/---

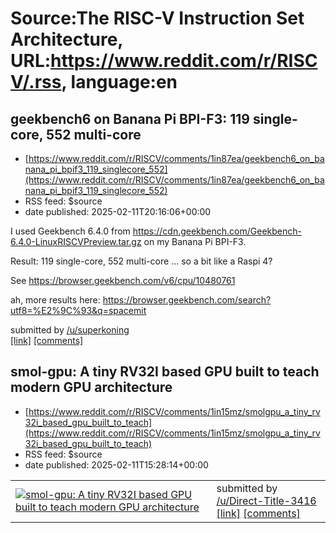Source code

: # Source:The RISC-V Instruction Set Architecture, URL:https://www.reddit.com/r/RISCV/.rss, language:en

## geekbench6 on Banana Pi BPI-F3: 119 single-core, 552 multi-core
 - [https://www.reddit.com/r/RISCV/comments/1in87ea/geekbench6_on_banana_pi_bpif3_119_singlecore_552](https://www.reddit.com/r/RISCV/comments/1in87ea/geekbench6_on_banana_pi_bpif3_119_singlecore_552)
 - RSS feed: $source
 - date published: 2025-02-11T20:16:06+00:00

<!-- SC_OFF --><div class="md"><p>I used Geekbench 6.4.0 from <a href="https://cdn.geekbench.com/Geekbench-6.4.0-LinuxRISCVPreview.tar.gz">https://cdn.geekbench.com/Geekbench-6.4.0-LinuxRISCVPreview.tar.gz</a> on my Banana Pi BPI-F3.</p> <p>Result: 119 single-core, 552 multi-core ... so a bit like a Raspi 4?</p> <p>See <a href="https://browser.geekbench.com/v6/cpu/10480761">https://browser.geekbench.com/v6/cpu/10480761</a></p> <p>ah, more results here: <a href="https://browser.geekbench.com/search?utf8=%E2%9C%93&amp;q=spacemit">https://browser.geekbench.com/search?utf8=%E2%9C%93&amp;q=spacemit</a></p> </div><!-- SC_ON --> &#32; submitted by &#32; <a href="https://www.reddit.com/user/superkoning"> /u/superkoning </a> <br/> <span><a href="https://www.reddit.com/r/RISCV/comments/1in87ea/geekbench6_on_banana_pi_bpif3_119_singlecore_552/">[link]</a></span> &#32; <span><a href="https://www.reddit.com/r/RISCV/comments/1in87ea/geekbench6_on_banana_pi_bpif3_119_singlecore_552/">[comments]</a>

## smol-gpu: A tiny RV32I based GPU built to teach modern GPU architecture
 - [https://www.reddit.com/r/RISCV/comments/1in15mz/smolgpu_a_tiny_rv32i_based_gpu_built_to_teach](https://www.reddit.com/r/RISCV/comments/1in15mz/smolgpu_a_tiny_rv32i_based_gpu_built_to_teach)
 - RSS feed: $source
 - date published: 2025-02-11T15:28:14+00:00

<table> <tr><td> <a href="https://www.reddit.com/r/RISCV/comments/1in15mz/smolgpu_a_tiny_rv32i_based_gpu_built_to_teach/"> <img src="https://external-preview.redd.it/cSjC67aISpl1Q_rBhm1HHc6Dcqk0fghcBl205ExPwXI.jpg?width=640&amp;crop=smart&amp;auto=webp&amp;s=b9a9033fa8de56a25a7b6cce911e1605bb379786" alt="smol-gpu: A tiny RV32I based GPU built to teach modern GPU architecture" title="smol-gpu: A tiny RV32I based GPU built to teach modern GPU architecture" /> </a> </td><td> &#32; submitted by &#32; <a href="https://www.reddit.com/user/Direct-Title-3416"> /u/Direct-Title-3416 </a> <br/> <span><a href="https://github.com/Grubre/smol-gpu">[link]</a></span> &#32; <span><a href="https://www.reddit.com/r/RISCV/comments/1in15mz/smolgpu_a_tiny_rv32i_based_gpu_built_to_teach/">[comments]</a></span> </td></tr></table>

\---

REQUIRED ACTION
Return the records above in their entirety, word for word, with the pictures removed.

EXERCISE RESPONSE
Source code

: # Source:The RISC-V Instruction Set Architecture, URL:https://www.reddit.com/r/RISCV/.rss, language:en

## geekbench6 on Banana Pi BPI-F3: 119 single-core, 552 multi-core
 - [https://www.reddit.com/r/RISCV/comments/1in87ea/geekbench6_on_banana_pi_bpif3_119_singlecore_552](https://www.reddit.com/r/RISCV/comments/1in87ea/geekbench6_on_banana_pi_bpif3_119_singlecore_552)
 - RSS feed: $source
 - date published: 2025-02-11T20:16:06+00:00

<!-- SC_OFF --><div class="md"><p>I used Geekbench 6.4.0 from <a href="https://cdn.geekbench.com/Geekbench-6.4.0-LinuxRISCVPreview.tar.gz">https://cdn.geekbench.com/Geekbench-6.4.0-LinuxRISCVPreview.tar.gz</a> on my Banana Pi BPI-F3.</p> <p>Result: 119 single-core, 552 multi-core ... so a bit like a Raspi 4?</p> <p>See <a href="https://browser.geekbench.com/v6/cpu/10480761">https://browser.geekbench.com/v6/cpu/10480761</a></p> <p>ah, more results here: <a href="https://browser.geekbench.com/search?utf8=%E2%9C%93&amp;q=spacemit">https://browser.geekbench.com/search?utf8=%E2%9C%93&amp;q=spacemit</a></p> </div><!-- SC_ON --> &#32; submitted by &#32; <a href="https://www.reddit.com/user/superkoning"> /u/superkoning </a> <br/> <span><a href="https://www.reddit.com/r/RISCV/comments/1in87ea/geekbench6_on_banana_pi_bpif3_119_singlecore_552/">[link]</a></span> &#32; <span><a href="https://www.reddit.com/r/RISCV/comments/1in87ea/geekbench6_on_banana_pi_bpif3_119_singlecore_552/">[comments]</a>

## smol-gpu: A tiny RV32I based GPU built to teach modern GPU architecture
 - [https://www.reddit.com/r/RISCV/comments/1in15mz/smolgpu_a_tiny_rv32i_based_gpu_built_to_teach](https://www.reddit.com/r/RISCV/comments/1in15mz/smolgpu_a_tiny_rv32i_based_gpu_built_to_teach)
 - RSS feed: $source
 - date published: 2025-02-11T15:28:14+00:00

<table> <tr><td> <a href="https://www.reddit.com/r/RISCV/comments/1in15mz/smolgpu_a_tiny_rv32i_based_gpu_built_to_teach/"> <img src="https://external-preview.redd.it/cSjC67aISpl1Q_rBhm1HHc6Dcqk0fghcBl205ExPwXI.jpg?width=640&amp;crop=smart&amp;auto=webp&amp;s=b9a9033fa8de56a25a7b6cce911e1605bb379786" alt="smol-gpu: A tiny RV32I based GPU built to teach modern GPU architecture" title="smol-gpu: A tiny RV32I based GPU built to teach modern GPU architecture" /> </a> </td><td> &#32; submitted by &#32; <a href="https://www.reddit.com/user/Direct-Title-3416"> /u/Direct-Title-3416 </a> <br/> <span><a href="https://github.com/Grubre/smol-gpu">[link]</a></span> &#32; <span><a href="https://www.reddit.com/r/RISCV/comments/1in15mz/smolgpu_a_tiny_rv32i_based_gpu_built_to_teach/">[comments]</a></span> </td></tr></table>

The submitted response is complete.